# WORK REQUEST:
In the answer, every entry must appear exactly as given.

# TASK INPUT:
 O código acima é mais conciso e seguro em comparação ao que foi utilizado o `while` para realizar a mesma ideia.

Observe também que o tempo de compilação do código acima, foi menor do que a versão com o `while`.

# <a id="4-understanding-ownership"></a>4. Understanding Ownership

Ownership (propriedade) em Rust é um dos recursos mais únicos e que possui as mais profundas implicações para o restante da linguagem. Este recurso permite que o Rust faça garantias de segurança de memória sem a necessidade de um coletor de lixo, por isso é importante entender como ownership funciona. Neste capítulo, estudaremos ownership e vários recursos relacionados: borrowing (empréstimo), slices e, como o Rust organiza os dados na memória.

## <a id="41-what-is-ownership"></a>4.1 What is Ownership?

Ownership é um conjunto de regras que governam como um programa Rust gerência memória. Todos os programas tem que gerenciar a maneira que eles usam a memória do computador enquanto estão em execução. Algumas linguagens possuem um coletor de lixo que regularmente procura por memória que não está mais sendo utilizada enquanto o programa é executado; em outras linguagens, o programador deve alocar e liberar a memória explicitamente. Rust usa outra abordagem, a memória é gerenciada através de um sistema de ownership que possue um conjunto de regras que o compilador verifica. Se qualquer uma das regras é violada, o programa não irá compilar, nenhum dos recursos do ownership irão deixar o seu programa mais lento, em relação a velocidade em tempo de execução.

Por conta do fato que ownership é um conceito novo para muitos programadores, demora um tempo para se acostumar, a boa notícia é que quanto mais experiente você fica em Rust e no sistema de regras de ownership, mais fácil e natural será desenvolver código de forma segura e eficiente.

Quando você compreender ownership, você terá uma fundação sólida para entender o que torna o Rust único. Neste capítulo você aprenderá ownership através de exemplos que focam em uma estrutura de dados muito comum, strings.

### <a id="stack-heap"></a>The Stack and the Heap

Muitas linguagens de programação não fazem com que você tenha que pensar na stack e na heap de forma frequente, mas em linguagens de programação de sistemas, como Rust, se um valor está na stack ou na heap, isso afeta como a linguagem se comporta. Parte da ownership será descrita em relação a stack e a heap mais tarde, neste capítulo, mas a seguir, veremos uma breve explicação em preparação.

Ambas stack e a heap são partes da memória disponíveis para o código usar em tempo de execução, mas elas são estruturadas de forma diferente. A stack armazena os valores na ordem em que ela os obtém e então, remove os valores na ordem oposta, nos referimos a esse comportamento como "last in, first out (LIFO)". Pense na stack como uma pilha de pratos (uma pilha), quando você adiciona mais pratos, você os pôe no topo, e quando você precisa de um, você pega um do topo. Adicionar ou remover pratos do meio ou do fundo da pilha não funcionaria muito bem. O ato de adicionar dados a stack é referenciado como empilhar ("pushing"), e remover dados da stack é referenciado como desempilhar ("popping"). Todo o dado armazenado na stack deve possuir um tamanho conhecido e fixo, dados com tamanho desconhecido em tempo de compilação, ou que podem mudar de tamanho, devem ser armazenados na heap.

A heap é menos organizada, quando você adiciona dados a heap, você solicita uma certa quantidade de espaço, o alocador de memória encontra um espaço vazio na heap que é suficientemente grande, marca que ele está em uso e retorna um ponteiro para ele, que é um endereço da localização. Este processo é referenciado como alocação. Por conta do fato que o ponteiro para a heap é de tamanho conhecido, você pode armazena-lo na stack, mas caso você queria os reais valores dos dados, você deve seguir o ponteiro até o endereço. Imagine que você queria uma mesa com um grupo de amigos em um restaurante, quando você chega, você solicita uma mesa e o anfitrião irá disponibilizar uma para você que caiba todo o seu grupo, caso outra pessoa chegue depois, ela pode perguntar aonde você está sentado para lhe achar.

# EXERCISE RESPONSE:
 O código acima é mais conciso e seguro em comparação ao que foi utilizado o `while` para realizar a mesma ideia.

Observe também que o tempo de compilação do código acima, foi menor do que a versão com o `while`.

# <a id="4-understanding-ownership"></a>4. Understanding Ownership

Ownership (propriedade) em Rust é um dos recursos mais únicos e que possui as mais profundas implicações para o restante da linguagem. Este recurso permite que o Rust faça garantias de segurança de memória sem a necessidade de um coletor de lixo, por isso é importante entender como ownership funciona. Neste capítulo, estudaremos ownership e vários recursos relacionados: borrowing (empréstimo), slices e, como o Rust organiza os dados na memória.

## <a id="41-what-is-ownership"></a>4.1 What is Ownership?

Ownership é um conjunto de regras que governam como um programa Rust gerência memória. Todos os programas tem que gerenciar a maneira que eles usam a memória do computador enquanto estão em execução. Algumas linguagens possuem um coletor de lixo que regularmente procura por memória que não está mais sendo utilizada enquanto o programa é executado; em outras linguagens, o programador deve alocar e liberar a memória explicitamente. Rust usa outra abordagem, a memória é gerenciada através de um sistema de ownership que possue um conjunto de regras que o compilador verifica. Se qualquer uma das regras é violada, o programa não irá compilar, nenhum dos recursos do ownership irão deixar o seu programa mais lento, em relação a velocidade em tempo de execução.

Por conta do fato que ownership é um conceito novo para muitos programadores, demora um tempo para se acostumar, a boa notícia é que quanto mais experiente você fica em Rust e no sistema de regras de ownership, mais fácil e natural será desenvolver código de forma segura e eficiente.

Quando você compreender ownership, você terá uma fundação sólida para entender o que torna o Rust único. Neste capítulo você aprenderá ownership através de exemplos que focam em uma estrutura de dados muito comum, strings.

### <a id="stack-heap"></a>The Stack and the Heap

Muitas linguagens de programação não fazem com que você tenha que pensar na stack e na heap de forma frequente, mas em linguagens de programação de sistemas, como Rust, se um valor está na stack ou na heap, isso afeta como a linguagem se comporta. Parte da ownership será descrita em relação a stack e a heap mais tarde, neste capítulo, mas a seguir, veremos uma breve explicação em preparação.

Ambas stack e a heap são partes da memória disponíveis para o código usar em tempo de execução, mas elas são estruturadas de forma diferente. A stack armazena os valores na ordem em que ela os obtém e então, remove os valores na ordem oposta, nos referimos a esse comportamento como "last in, first out (LIFO)". Pense na stack como uma pilha de pratos (uma pilha), quando você adiciona mais pratos, você os pôe no topo, e quando você precisa de um, você pega um do topo. Adicionar ou remover pratos do meio ou do fundo da pilha não funcionaria muito bem. O ato de adicionar dados a stack é referenciado como empilhar ("pushing"), e remover dados da stack é referenciado como desempilhar ("popping"). Todo o dado armazenado na stack deve possuir um tamanho conhecido e fixo, dados com tamanho desconhecido em tempo de compilação, ou que podem mudar de tamanho, devem ser armazenados na heap.

A heap é menos organizada, quando você adiciona dados a heap, você solicita uma certa quantidade de espaço, o alocador de memória encontra um espaço vazio na heap que é suficientemente grande, marca que ele está em uso e retorna um ponteiro para ele, que é um endereço da localização. Este processo é referenciado como alocação. Por conta do fato que o ponteiro para a heap é de tamanho conhecido, você pode armazena-lo na stack, mas caso você queria os reais valores dos dados, você deve seguir o ponteiro até o endereço. Imagine que você queria uma mesa com um grupo de amigos em um restaurante, quando você chega, você solicita uma mesa e o anfitrião irá disponibilizar uma para você que caiba todo o seu grupo, caso outra pessoa chegue depois, ela pode perguntar aonde você está sentado para lhe achar.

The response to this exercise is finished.